**What the task requires**. Every line that holds the word "using" needs to be copied from the data below.

**Data records**.
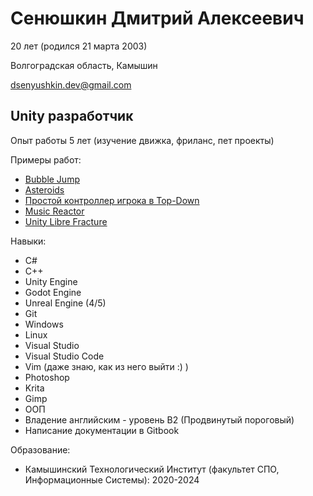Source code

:# Сенюшкин Дмитрий Алексеевич

20 лет (родился 21 марта 2003)

Волгоградская область, Камышин

dsenyushkin.dev@gmail.com

## Unity разработчик

Опыт работы 5 лет (изучение движка, фриланс, пет проекты)

Примеры работ:

  * [Bubble Jump](https://github.com/dima13230/bubble-jump)
  * [Asteroids](https://github.com/dima13230/megame-task-1)
  * [Простой контроллер игрока в Top-Down](https://www.youtube.com/watch?v=Mx5gopTOB2c)
  * [Music Reactor](https://assetstore.unity.com/packages/tools/audio/music-reactor-109041)
  * [Unity Libre Fracture](https://gitlab.com/dima13230/unity-libre-fracture)

Навыки:
 * C#
 * С++
 * Unity Engine
 * Godot Engine
 * Unreal Engine (4/5)
 * Git
 * Windows
 * Linux
 * Visual Studio
 * Visual Studio Code
 * Vim (даже знаю, как из него выйти :) )
 * Photoshop
 * Krita
 * Gimp
 * ООП
 * Владение английским - уровень В2 (Продвинутый пороговый)
 * Написание документации в Gitbook

Образование:
 * Камышинский Технологический Институт (факультет СПО, Информационные Системы): 2020-2024
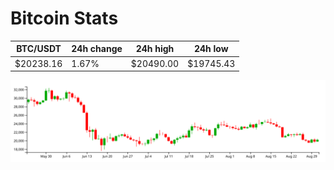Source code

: # Bitcoin Stats

BTC/USDT|24h change|24h high|24h low|
|---|---|---|---|
|$20238.16|1.67%|$20490.00|$19745.43|

<img src="./chart.svg">
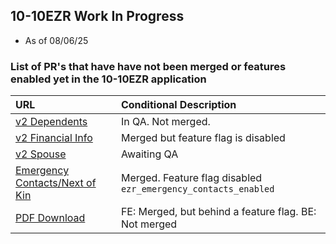 ## 10-10EZR Work In Progress
- As of 08/06/25

### List of PR's that have have not been merged or features enabled yet in the 10-10EZR application

| URL                                                                                                                       | Conditional Description                                                               
|:---|:---
| [v2 Dependents](https://github.com/department-of-veterans-affairs/vets-website/pull/38058) | In QA. Not merged. |
| [v2 Financial Info](https://github.com/department-of-veterans-affairs/vets-website/pull/35177) | Merged but feature flag is disabled |
| [v2 Spouse](https://github.com/department-of-veterans-affairs/vets-website/pull/37774) | Awaiting QA |
| [Emergency Contacts/Next of Kin](https://github.com/department-of-veterans-affairs/vets-website/pull/37849) | Merged. Feature flag disabled `ezr_emergency_contacts_enabled` |
| [PDF Download](https://github.com/department-of-veterans-affairs/vets-website/pull/37492) | FE: Merged, but behind a feature flag. BE: Not merged |

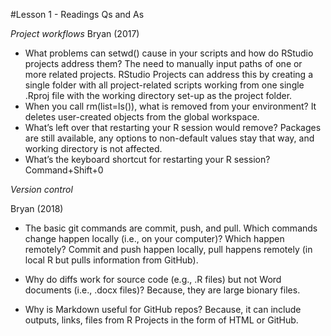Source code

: #Lesson 1 - Readings Qs and As

*Project workflows*
Bryan (2017)
* What problems can setwd() cause in your scripts and how do RStudio projects address them? The need to manually input paths of one or more related projects. RStudio Projects can address this by creating a single folder with all project-related scripts working from one single .Rproj file with the working directory set-up as the project folder.
* When you call rm(list=ls()), what is removed from your environment? It deletes user-created objects from the global workspace.
* What’s left over that restarting your R session would remove? Packages are still available, any options to non-default values stay that way, and working directory is not affected.
* What’s the keyboard shortcut for restarting your R session? Command+Shift+0

*Version control*

Bryan (2018)

* The basic git commands are commit, push, and pull. Which commands change happen locally (i.e., on your computer)? Which happen remotely? Commit and push happen locally, pull happens remotely (in local R but pulls information from GitHub).

* Why do diffs work for source code (e.g., .R files) but not Word documents (i.e., .docx files)? Because, they are large bionary files.

* Why is Markdown useful for GitHub repos? Because, it can include outputs, links, files from R Projects in the form of HTML or GitHub.
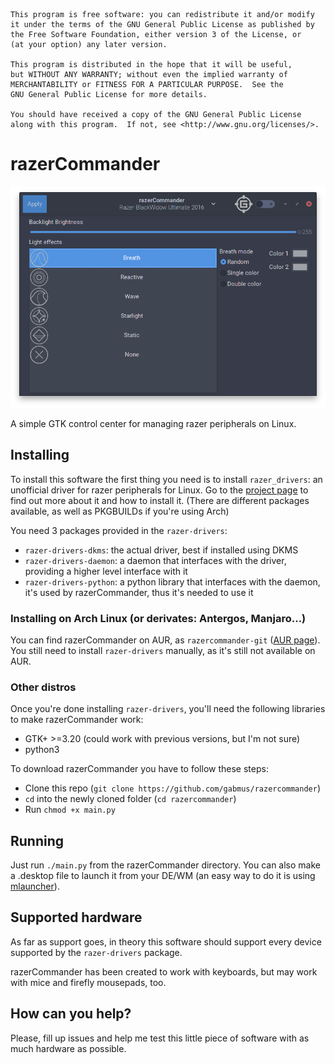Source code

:     This program is free software: you can redistribute it and/or modify
    it under the terms of the GNU General Public License as published by
    the Free Software Foundation, either version 3 of the License, or
    (at your option) any later version.

    This program is distributed in the hope that it will be useful,
    but WITHOUT ANY WARRANTY; without even the implied warranty of
    MERCHANTABILITY or FITNESS FOR A PARTICULAR PURPOSE.  See the
    GNU General Public License for more details.

    You should have received a copy of the GNU General Public License
    along with this program.  If not, see <http://www.gnu.org/licenses/>.

# razerCommander

![screenshot](screenshot.png)

A simple GTK control center for managing razer peripherals on Linux.

## Installing

To install this software the first thing you need is to install `razer_drivers`: an unofficial driver for razer peripherals for Linux. Go to the [project page](https://github.com/terrycain/razer_drivers) to find out more about it and how to install it. (There are different packages available, as well as PKGBUILDs if you're using Arch)

You need 3 packages provided in the `razer-drivers`:
- `razer-drivers-dkms`: the actual driver, best if installed using DKMS
- `razer-drivers-daemon`: a daemon that interfaces with the driver, providing a higher level interface with it
- `razer-drivers-python`: a python library that interfaces with the daemon, it's used by razerCommander, thus it's needed to use it

### Installing on Arch Linux (or derivates: Antergos, Manjaro...)

You can find razerCommander on AUR, as `razercommander-git` ([AUR page](https://aur.archlinux.org/packages/razercommander-git)).
You still need to install `razer-drivers` manually, as it's still not available on AUR.

### Other distros

Once you're done installing `razer-drivers`, you'll need the following libraries to make razerCommander work:
- GTK+ >=3.20 (could work with previous versions, but I'm not sure)
- python3

To download razerCommander you have to follow these steps:
- Clone this repo (`git clone https://github.com/gabmus/razercommander`)
- `cd` into the newly cloned folder (`cd razercommander`)
- Run `chmod +x main.py`

## Running

Just run `./main.py` from the razerCommander directory. You can also make a .desktop file to launch it from your DE/WM (an easy way to do it is using [mlauncher](https://github.com/gabmus/mlauncher)).

## Supported hardware

As far as support goes, in theory this software should support every device supported by the `razer-drivers` package.

razerCommander has been created to work with keyboards, but may work with mice and firefly mousepads, too.

## How can you help?

Please, fill up issues and help me test this little piece of software with as much hardware as possible.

**Result of the task**.
To install this software the first thing you need is to install `razer_drivers`: an unofficial driver for razer peripherals for Linux. Go to the [project page](https://github.com/terrycain/razer_drivers) to find out more about it and how to install it. (There are different packages available, as well as PKGBUILDs if you're using Arch)
- `razer-drivers-dkms`: the actual driver, best if installed using DKMS
Just run `./main.py` from the razerCommander directory. You can also make a .desktop file to launch it from your DE/WM (an easy way to do it is using [mlauncher](https://github.com/gabmus/mlauncher)).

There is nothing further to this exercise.